Proces ruszył w październiku ubiegłego roku. Emerytowani policjanci mówili m.in., że byli wysyłani na... piesze patrole na autostradzie A1 i autostradzie A4. Sędzia Katarzyna Sztymelska podczas jednej z rozpraw pytała o to byłego komendanta.
Świadek zeznawał, że taka służba była związana z awaryjnością policyjnego taboru (policjanci musieli jeździć po 4-5 w radiowozie - dop. red.) i dlatego też wysyłano piesze patrole w okolice punktów poboru opłat. Wyzywanie podwładnych od debili, idiotów i łapówkarzy? Były komendant zapewniał, że nigdy tego nie robił. W przypadku pytań o niewpisywanie wypracowanych nadgodzin do karty pracy czy też dzwonienie do policjantów w godzinach nocnych zasłaniał się natomiast tym, że nie pamięta takich sytuacji.
Dotarliśmy też do zeznań złożonych przez byłych i obecnych policjantów KAP. Wyłania się z nich obraz represyjnej policji, nastawionej przede wszystkim na nakładanie mandatów.

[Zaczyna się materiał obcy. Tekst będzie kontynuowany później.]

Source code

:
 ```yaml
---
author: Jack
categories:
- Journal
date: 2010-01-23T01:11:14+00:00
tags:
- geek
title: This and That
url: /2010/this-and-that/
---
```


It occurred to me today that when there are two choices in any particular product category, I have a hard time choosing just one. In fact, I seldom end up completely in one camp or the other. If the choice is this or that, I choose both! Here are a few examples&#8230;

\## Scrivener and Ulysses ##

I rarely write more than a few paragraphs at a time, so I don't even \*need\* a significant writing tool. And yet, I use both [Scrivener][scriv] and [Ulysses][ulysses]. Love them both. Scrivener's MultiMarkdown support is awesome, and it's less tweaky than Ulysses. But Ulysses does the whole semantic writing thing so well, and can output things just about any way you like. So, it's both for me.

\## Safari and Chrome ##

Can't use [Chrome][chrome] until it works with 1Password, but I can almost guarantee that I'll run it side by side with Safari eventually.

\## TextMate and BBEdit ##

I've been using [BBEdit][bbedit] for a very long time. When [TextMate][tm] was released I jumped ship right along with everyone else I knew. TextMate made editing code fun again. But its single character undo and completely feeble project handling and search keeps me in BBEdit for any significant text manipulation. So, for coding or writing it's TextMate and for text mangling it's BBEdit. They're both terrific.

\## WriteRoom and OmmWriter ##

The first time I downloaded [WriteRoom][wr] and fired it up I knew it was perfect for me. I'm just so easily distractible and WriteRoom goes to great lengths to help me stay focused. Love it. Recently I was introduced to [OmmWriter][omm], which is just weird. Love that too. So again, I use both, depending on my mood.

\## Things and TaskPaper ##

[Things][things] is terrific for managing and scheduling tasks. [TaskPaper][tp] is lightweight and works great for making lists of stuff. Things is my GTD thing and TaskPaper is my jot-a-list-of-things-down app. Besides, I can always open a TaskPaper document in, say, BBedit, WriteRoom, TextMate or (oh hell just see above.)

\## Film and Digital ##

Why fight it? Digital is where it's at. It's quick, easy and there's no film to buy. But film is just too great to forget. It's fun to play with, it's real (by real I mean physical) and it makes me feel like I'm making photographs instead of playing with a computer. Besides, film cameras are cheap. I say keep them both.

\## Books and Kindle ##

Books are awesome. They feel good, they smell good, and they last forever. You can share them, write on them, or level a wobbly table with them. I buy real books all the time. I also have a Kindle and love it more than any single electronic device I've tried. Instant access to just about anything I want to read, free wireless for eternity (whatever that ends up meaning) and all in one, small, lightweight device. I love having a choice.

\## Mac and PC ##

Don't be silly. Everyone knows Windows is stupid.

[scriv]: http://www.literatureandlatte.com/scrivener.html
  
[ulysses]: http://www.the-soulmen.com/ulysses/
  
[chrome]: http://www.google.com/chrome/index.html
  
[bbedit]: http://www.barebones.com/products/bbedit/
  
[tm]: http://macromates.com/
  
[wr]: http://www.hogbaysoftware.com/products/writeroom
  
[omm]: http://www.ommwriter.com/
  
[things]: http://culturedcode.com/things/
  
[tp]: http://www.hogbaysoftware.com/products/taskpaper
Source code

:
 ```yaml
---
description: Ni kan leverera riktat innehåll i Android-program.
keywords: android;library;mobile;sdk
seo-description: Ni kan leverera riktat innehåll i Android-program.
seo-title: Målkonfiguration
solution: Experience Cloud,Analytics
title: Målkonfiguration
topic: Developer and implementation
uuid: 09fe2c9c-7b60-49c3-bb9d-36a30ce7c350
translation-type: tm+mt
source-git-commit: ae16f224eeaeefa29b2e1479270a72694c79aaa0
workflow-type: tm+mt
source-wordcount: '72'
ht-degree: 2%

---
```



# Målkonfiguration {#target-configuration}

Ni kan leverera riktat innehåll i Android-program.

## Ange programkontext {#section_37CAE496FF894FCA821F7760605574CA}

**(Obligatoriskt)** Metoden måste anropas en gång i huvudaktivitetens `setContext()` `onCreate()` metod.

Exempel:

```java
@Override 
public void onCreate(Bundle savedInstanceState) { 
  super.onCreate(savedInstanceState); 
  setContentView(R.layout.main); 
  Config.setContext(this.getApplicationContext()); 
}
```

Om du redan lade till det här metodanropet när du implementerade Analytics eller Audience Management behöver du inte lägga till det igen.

Mobbing w policji? Co się działo w Komisariacie Autostradowym w Gliwicach

- Otrzymałem polecenie, że mam karać wszystkich kierowców i nikogo nie pouczać - mówił przed sądem jeden z byłych funkcjonariuszy.

- Dowiedziałem się, że maksymalnie można dać 7 procent pouczeń. Chodziło o statystyki. Padły takie słowa pół żartem, pół serio, że pouczenia mogą być traktowane jako branie łapówek. Tak przynajmniej mówił komendant - zeznawał funkcjonariusz. Dodał, że w gliwickim komisariacie było więcej postępowań dyscyplinarnych. - Takimi postępowaniami chciano zaostrzyć rygor i dyscyplinę. To się wiąże, jeśli postępowanie kończy się obniżeniem wynagrodzenia - mówił policjant.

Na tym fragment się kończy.